* SOURCE MATERIAL
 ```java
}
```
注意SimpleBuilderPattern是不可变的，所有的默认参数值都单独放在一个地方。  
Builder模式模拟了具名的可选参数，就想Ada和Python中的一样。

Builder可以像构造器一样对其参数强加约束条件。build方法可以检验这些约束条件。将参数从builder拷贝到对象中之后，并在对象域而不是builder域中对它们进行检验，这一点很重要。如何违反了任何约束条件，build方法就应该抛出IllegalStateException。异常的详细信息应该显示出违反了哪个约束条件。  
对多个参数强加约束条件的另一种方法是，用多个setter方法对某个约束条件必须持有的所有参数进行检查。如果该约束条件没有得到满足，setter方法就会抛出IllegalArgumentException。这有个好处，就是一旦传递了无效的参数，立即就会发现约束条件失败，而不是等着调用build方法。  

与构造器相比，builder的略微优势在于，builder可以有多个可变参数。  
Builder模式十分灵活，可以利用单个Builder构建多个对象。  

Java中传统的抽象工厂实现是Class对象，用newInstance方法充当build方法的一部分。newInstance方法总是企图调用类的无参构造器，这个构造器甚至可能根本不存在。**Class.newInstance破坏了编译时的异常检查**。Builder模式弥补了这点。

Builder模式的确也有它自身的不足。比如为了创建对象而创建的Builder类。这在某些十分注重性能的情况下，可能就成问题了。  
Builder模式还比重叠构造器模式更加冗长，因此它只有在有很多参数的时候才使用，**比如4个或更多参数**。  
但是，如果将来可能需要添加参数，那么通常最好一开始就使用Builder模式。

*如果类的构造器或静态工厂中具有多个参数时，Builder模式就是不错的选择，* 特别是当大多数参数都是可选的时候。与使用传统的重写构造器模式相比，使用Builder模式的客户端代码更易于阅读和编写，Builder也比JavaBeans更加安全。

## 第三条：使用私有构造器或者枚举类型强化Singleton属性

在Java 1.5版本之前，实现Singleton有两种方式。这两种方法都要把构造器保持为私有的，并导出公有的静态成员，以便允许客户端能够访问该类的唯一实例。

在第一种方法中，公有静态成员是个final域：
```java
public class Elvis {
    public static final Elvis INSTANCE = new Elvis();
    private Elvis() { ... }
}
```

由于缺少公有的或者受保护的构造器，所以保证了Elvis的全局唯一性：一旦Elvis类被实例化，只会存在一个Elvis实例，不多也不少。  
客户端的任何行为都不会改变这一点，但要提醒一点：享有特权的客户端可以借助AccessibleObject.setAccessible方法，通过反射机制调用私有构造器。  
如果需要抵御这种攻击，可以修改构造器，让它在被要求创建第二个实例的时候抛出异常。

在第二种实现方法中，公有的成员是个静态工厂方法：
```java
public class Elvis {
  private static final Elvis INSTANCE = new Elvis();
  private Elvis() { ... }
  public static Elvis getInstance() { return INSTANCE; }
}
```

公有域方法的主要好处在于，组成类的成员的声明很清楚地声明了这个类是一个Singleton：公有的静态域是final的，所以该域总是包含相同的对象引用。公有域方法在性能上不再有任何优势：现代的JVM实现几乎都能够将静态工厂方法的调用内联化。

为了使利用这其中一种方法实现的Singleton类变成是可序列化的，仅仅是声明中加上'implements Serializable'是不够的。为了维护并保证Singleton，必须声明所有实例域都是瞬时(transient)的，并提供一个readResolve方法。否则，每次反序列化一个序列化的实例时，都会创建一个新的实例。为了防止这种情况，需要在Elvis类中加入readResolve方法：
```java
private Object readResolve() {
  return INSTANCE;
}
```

* PROBLEM TO WORK ON
Your response must repeat all of the material above exactly.

* SOLUTION TO THE PROBLEM
 ```java
}
```
注意SimpleBuilderPattern是不可变的，所有的默认参数值都单独放在一个地方。  
Builder模式模拟了具名的可选参数，就想Ada和Python中的一样。

Builder可以像构造器一样对其参数强加约束条件。build方法可以检验这些约束条件。将参数从builder拷贝到对象中之后，并在对象域而不是builder域中对它们进行检验，这一点很重要。如何违反了任何约束条件，build方法就应该抛出IllegalStateException。异常的详细信息应该显示出违反了哪个约束条件。  
对多个参数强加约束条件的另一种方法是，用多个setter方法对某个约束条件必须持有的所有参数进行检查。如果该约束条件没有得到满足，setter方法就会抛出IllegalArgumentException。这有个好处，就是一旦传递了无效的参数，立即就会发现约束条件失败，而不是等着调用build方法。  

与构造器相比，builder的略微优势在于，builder可以有多个可变参数。  
Builder模式十分灵活，可以利用单个Builder构建多个对象。  

Java中传统的抽象工厂实现是Class对象，用newInstance方法充当build方法的一部分。newInstance方法总是企图调用类的无参构造器，这个构造器甚至可能根本不存在。**Class.newInstance破坏了编译时的异常检查**。Builder模式弥补了这点。

Builder模式的确也有它自身的不足。比如为了创建对象而创建的Builder类。这在某些十分注重性能的情况下，可能就成问题了。  
Builder模式还比重叠构造器模式更加冗长，因此它只有在有很多参数的时候才使用，**比如4个或更多参数**。  
但是，如果将来可能需要添加参数，那么通常最好一开始就使用Builder模式。

*如果类的构造器或静态工厂中具有多个参数时，Builder模式就是不错的选择，* 特别是当大多数参数都是可选的时候。与使用传统的重写构造器模式相比，使用Builder模式的客户端代码更易于阅读和编写，Builder也比JavaBeans更加安全。

## 第三条：使用私有构造器或者枚举类型强化Singleton属性

在Java 1.5版本之前，实现Singleton有两种方式。这两种方法都要把构造器保持为私有的，并导出公有的静态成员，以便允许客户端能够访问该类的唯一实例。

在第一种方法中，公有静态成员是个final域：
```java
public class Elvis {
    public static final Elvis INSTANCE = new Elvis();
    private Elvis() { ... }
}
```

由于缺少公有的或者受保护的构造器，所以保证了Elvis的全局唯一性：一旦Elvis类被实例化，只会存在一个Elvis实例，不多也不少。  
客户端的任何行为都不会改变这一点，但要提醒一点：享有特权的客户端可以借助AccessibleObject.setAccessible方法，通过反射机制调用私有构造器。  
如果需要抵御这种攻击，可以修改构造器，让它在被要求创建第二个实例的时候抛出异常。

在第二种实现方法中，公有的成员是个静态工厂方法：
```java
public class Elvis {
  private static final Elvis INSTANCE = new Elvis();
  private Elvis() { ... }
  public static Elvis getInstance() { return INSTANCE; }
}
```

公有域方法的主要好处在于，组成类的成员的声明很清楚地声明了这个类是一个Singleton：公有的静态域是final的，所以该域总是包含相同的对象引用。公有域方法在性能上不再有任何优势：现代的JVM实现几乎都能够将静态工厂方法的调用内联化。

为了使利用这其中一种方法实现的Singleton类变成是可序列化的，仅仅是声明中加上'implements Serializable'是不够的。为了维护并保证Singleton，必须声明所有实例域都是瞬时(transient)的，并提供一个readResolve方法。否则，每次反序列化一个序列化的实例时，都会创建一个新的实例。为了防止这种情况，需要在Elvis类中加入readResolve方法：
```java
private Object readResolve() {
  return INSTANCE;
}
```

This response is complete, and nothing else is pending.